Даугавпилс славился своими уютными домиками с крутыми крышами, покрытыми красной черепицей. Вся черепица обратилась в пыль, когда до неё добралась волна, движущаяся с небывалым ускорением.
Жители Екабпилса слыли неплохими садоводами по всей стране и ежегодно проводили четыре сезонных выставки. Очередное торжество было запланировано на следующую неделю, Центральный парк украсился цветами и стелящимися по ограде растениями, дорожки выглядели более ухоженными, по деревьям развешивали ленты. Ракета ударилась о землю чуть в стороне от искусственного водоёма, устроенного на краю Центрального парка. Ещё до того, как улеглась дрожь земли все цветы прекратили своё существование. Они просто испарились.

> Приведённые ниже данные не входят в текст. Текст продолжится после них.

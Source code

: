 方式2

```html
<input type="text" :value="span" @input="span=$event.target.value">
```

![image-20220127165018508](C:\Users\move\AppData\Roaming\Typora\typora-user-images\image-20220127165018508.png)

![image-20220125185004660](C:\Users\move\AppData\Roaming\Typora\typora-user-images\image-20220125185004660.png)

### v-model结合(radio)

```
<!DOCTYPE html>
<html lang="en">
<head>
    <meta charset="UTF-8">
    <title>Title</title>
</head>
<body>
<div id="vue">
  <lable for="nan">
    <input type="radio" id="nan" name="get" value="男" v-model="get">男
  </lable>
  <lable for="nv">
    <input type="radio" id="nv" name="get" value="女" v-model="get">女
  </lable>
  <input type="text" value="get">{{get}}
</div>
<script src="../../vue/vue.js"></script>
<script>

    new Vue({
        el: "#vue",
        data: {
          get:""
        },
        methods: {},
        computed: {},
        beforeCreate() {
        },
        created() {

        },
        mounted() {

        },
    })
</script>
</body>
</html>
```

Огре и Цесис (не зря ведь Грабис назвал их практически одновременно) считались городами-близнецами, их разделяла небольшая и вялотекущая речка, через которую было перекинуто несколько мостов. Население Цесиса могло наблюдать за исчезновением города на противоположном берегу, хотя им самим оставалось меньше полуминуты. Стоящие на берегу без труда могли разглядеть два инверсионных следа, появившихся из-за горизонта и прочертивших небосвод, однако это было последним, что им удавалось заметить. Несколько нежелавших сдаваться просто так бросались в речку и старались занырнуть как можно глубже. Скорее всего, нахождение в мгновенно закипающей воде только продлевало их агонию.
Жители центральных районов предпочитали выходить из своих домов и смотреть на небо. Несмотря на убеждения синоптиков и обещание хорошей погоды, они ожидали дождя.

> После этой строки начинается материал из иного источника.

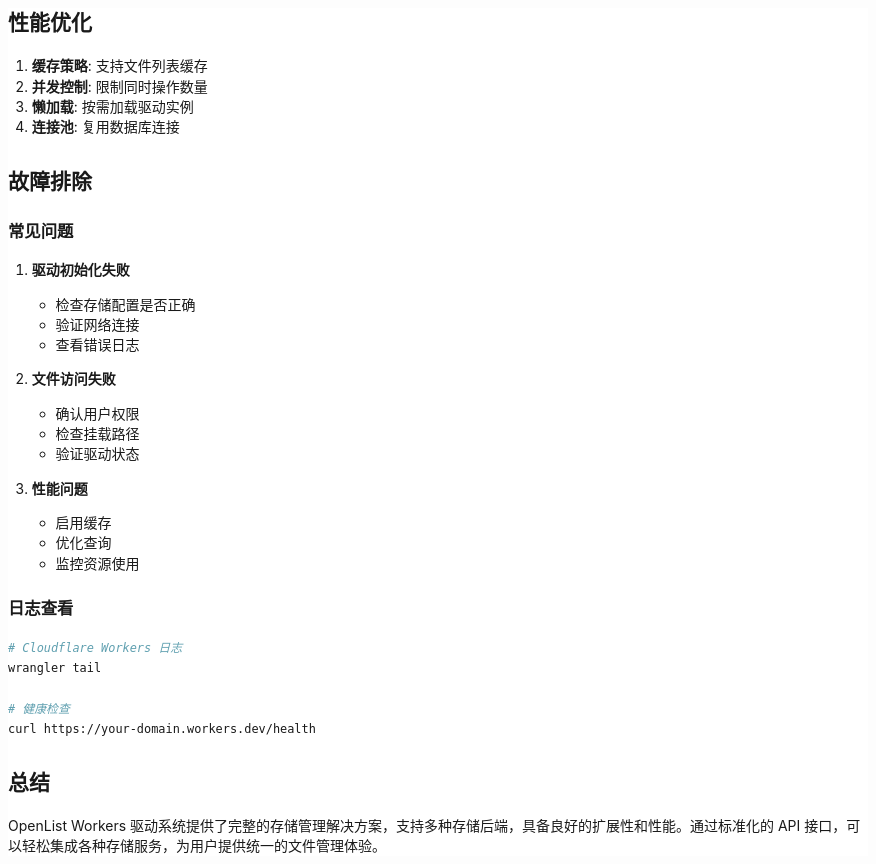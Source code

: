 ## 性能优化

1. **缓存策略**: 支持文件列表缓存
2. **并发控制**: 限制同时操作数量
3. **懒加载**: 按需加载驱动实例
4. **连接池**: 复用数据库连接

## 故障排除

### 常见问题

1. **驱动初始化失败**
   - 检查存储配置是否正确
   - 验证网络连接
   - 查看错误日志

2. **文件访问失败**
   - 确认用户权限
   - 检查挂载路径
   - 验证驱动状态

3. **性能问题**
   - 启用缓存
   - 优化查询
   - 监控资源使用

### 日志查看
```bash
# Cloudflare Workers 日志
wrangler tail

# 健康检查
curl https://your-domain.workers.dev/health
```

## 总结

OpenList Workers 驱动系统提供了完整的存储管理解决方案，支持多种存储后端，具备良好的扩展性和性能。通过标准化的 API 接口，可以轻松集成各种存储服务，为用户提供统一的文件管理体验。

Через некоторое время с неба действительно посыпался дождь, состоящий всего из одной стальной капли.
Сахнин, Ришон-ле-Цион, Реховот стали пеплом. В радиусе нескольких десятков километров от них не осталось ни единого дорожного знака, ни единого указателя, отмечающего положение города.

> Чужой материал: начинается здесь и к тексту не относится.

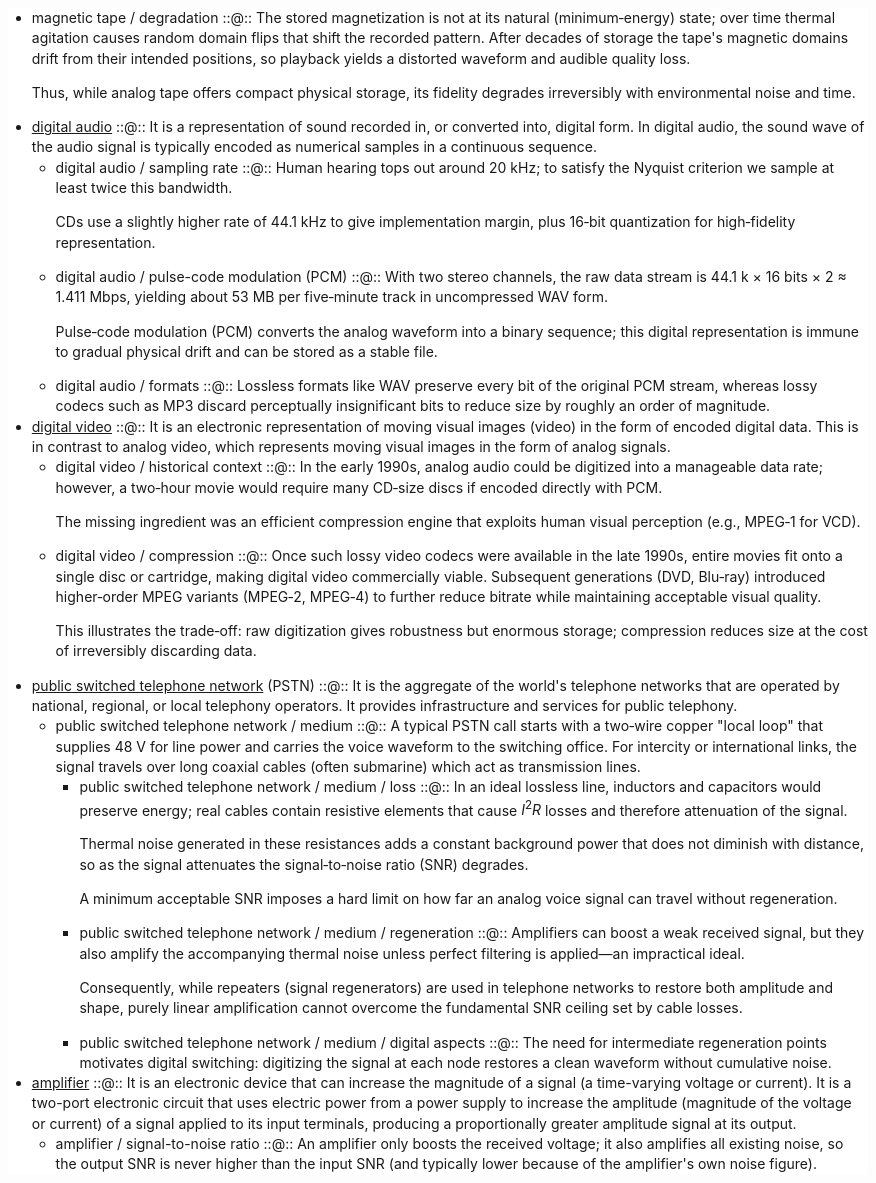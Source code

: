   - magnetic tape / degradation ::@:: The stored magnetization is not at its natural (minimum‑energy) state; over time thermal agitation causes random domain flips that shift the recorded pattern. After decades of storage the tape's magnetic domains drift from their intended positions, so playback yields a distorted waveform and audible quality loss. <P> Thus, while analog tape offers compact physical storage, its fidelity degrades irreversibly with environmental noise and time. 
- [digital audio](../../../../general/digital%20audio.md) ::@:: It is a representation of sound recorded in, or converted into, digital form. In digital audio, the sound wave of the audio signal is typically encoded as numerical samples in a continuous sequence. 
  - digital audio / sampling rate ::@:: Human hearing tops out around 20 kHz; to satisfy the Nyquist criterion we sample at least twice this bandwidth. <p> CDs use a slightly higher rate of 44.1 kHz to give implementation margin, plus 16‑bit quantization for high‑fidelity representation. 
  - digital audio / pulse-code modulation \(PCM\) ::@:: With two stereo channels, the raw data stream is 44.1 k × 16 bits × 2 ≈ 1.411 Mbps, yielding about 53 MB per five‑minute track in uncompressed WAV form. <p> Pulse‑code modulation (PCM) converts the analog waveform into a binary sequence; this digital representation is immune to gradual physical drift and can be stored as a stable file. 
  - digital audio / formats ::@:: Lossless formats like WAV preserve every bit of the original PCM stream, whereas lossy codecs such as MP3 discard perceptually insignificant bits to reduce size by roughly an order of magnitude. 
- [digital video](../../../../general/digital%20video.md) ::@:: It is an electronic representation of moving visual images (video) in the form of encoded digital data. This is in contrast to analog video, which represents moving visual images in the form of analog signals. 
  - digital video / historical context ::@:: In the early 1990s, analog audio could be digitized into a manageable data rate; however, a two‑hour movie would require many CD‑size discs if encoded directly with PCM. <p> The missing ingredient was an efficient compression engine that exploits human visual perception (e.g., MPEG‑1 for VCD). 
  - digital video / compression ::@:: Once such lossy video codecs were available in the late 1990s, entire movies fit onto a single disc or cartridge, making digital video commercially viable. Subsequent generations (DVD, Blu‑ray) introduced higher‑order MPEG variants (MPEG‑2, MPEG‑4) to further reduce bitrate while maintaining acceptable visual quality. <p> This illustrates the trade‑off: raw digitization gives robustness but enormous storage; compression reduces size at the cost of irreversibly discarding data. 
- [public switched telephone network](../../../../general/public%20switched%20telephone%20network.md) \(PSTN\) ::@:: It is the aggregate of the world's telephone networks that are operated by national, regional, or local telephony operators. It provides infrastructure and services for public telephony. 
  - public switched telephone network / medium ::@:: A typical PSTN call starts with a two‑wire copper "local loop" that supplies 48 V for line power and carries the voice waveform to the switching office. For intercity or international links, the signal travels over long coaxial cables (often submarine) which act as transmission lines. 
    - public switched telephone network / medium / loss ::@:: In an ideal lossless line, inductors and capacitors would preserve energy; real cables contain resistive elements that cause $I^2 R$ losses and therefore attenuation of the signal. <p> Thermal noise generated in these resistances adds a constant background power that does not diminish with distance, so as the signal attenuates the signal‑to‑noise ratio (SNR) degrades. <p> A minimum acceptable SNR imposes a hard limit on how far an analog voice signal can travel without regeneration. <!--SR:!2025-11-13,17,349!2025-11-15,19,349-->
    - public switched telephone network / medium / regeneration ::@:: Amplifiers can boost a weak received signal, but they also amplify the accompanying thermal noise unless perfect filtering is applied—an impractical ideal. <p> Consequently, while repeaters (signal regenerators) are used in telephone networks to restore both amplitude and shape, purely linear amplification cannot overcome the fundamental SNR ceiling set by cable losses. <!--SR:!2025-11-14,18,349!2025-11-15,19,349-->
    - public switched telephone network / medium / digital aspects ::@:: The need for intermediate regeneration points motivates digital switching: digitizing the signal at each node restores a clean waveform without cumulative noise. <!--SR:!2025-11-13,17,349!2025-11-15,19,349-->
- [amplifier](../../../../general/amplifier.md) ::@:: It is an electronic device that can increase the magnitude of a signal (a time-varying voltage or current). It is a two-port electronic circuit that uses electric power from a power supply to increase the amplitude (magnitude of the voltage or current) of a signal applied to its input terminals, producing a proportionally greater amplitude signal at its output. 
  - amplifier / signal-to-noise ratio ::@:: An amplifier only boosts the received voltage; it also amplifies all existing noise, so the output SNR is never higher than the input SNR (and typically lower because of the amplifier's own noise figure).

Камень, бетон, дерево, металл – всё обратилось в огромные кучи бесцветного вещества, лишённого каких бы то ни было свойств. Единственное, что могла серая пыль – это напоминать о недавнем прошлом, да ещё издавать неприятный шум под действием потрёпанного ветра.
Неудивительно, что даже ветер стал здесь совершенно другим, помимо того, что человек вынудил его двигаться в совершенно незнакомом направлении, так теперь он ещё нёс в себе мельчайшие частички глобального несчастия, перетаскивая с места на место траурную атмосферу больших разрушений и ненужных жертв.
Даже солнце отвернулось от печального и угнетающего вида развалин, оно еле пробивалось сквозь толщу пылевых облаков, слабо просвечивая из зенита, видимо не желая касаться тёплыми лучами выжженной пустоши.
Десять городов сменились братскими могилами, некогда оживлённые места и шумные улочки уступили место тишине и покою. Но тишина эта была не той тишиной, которую приятно вкушать, а покой граничил с комой, из которой уже не было шансов выйти.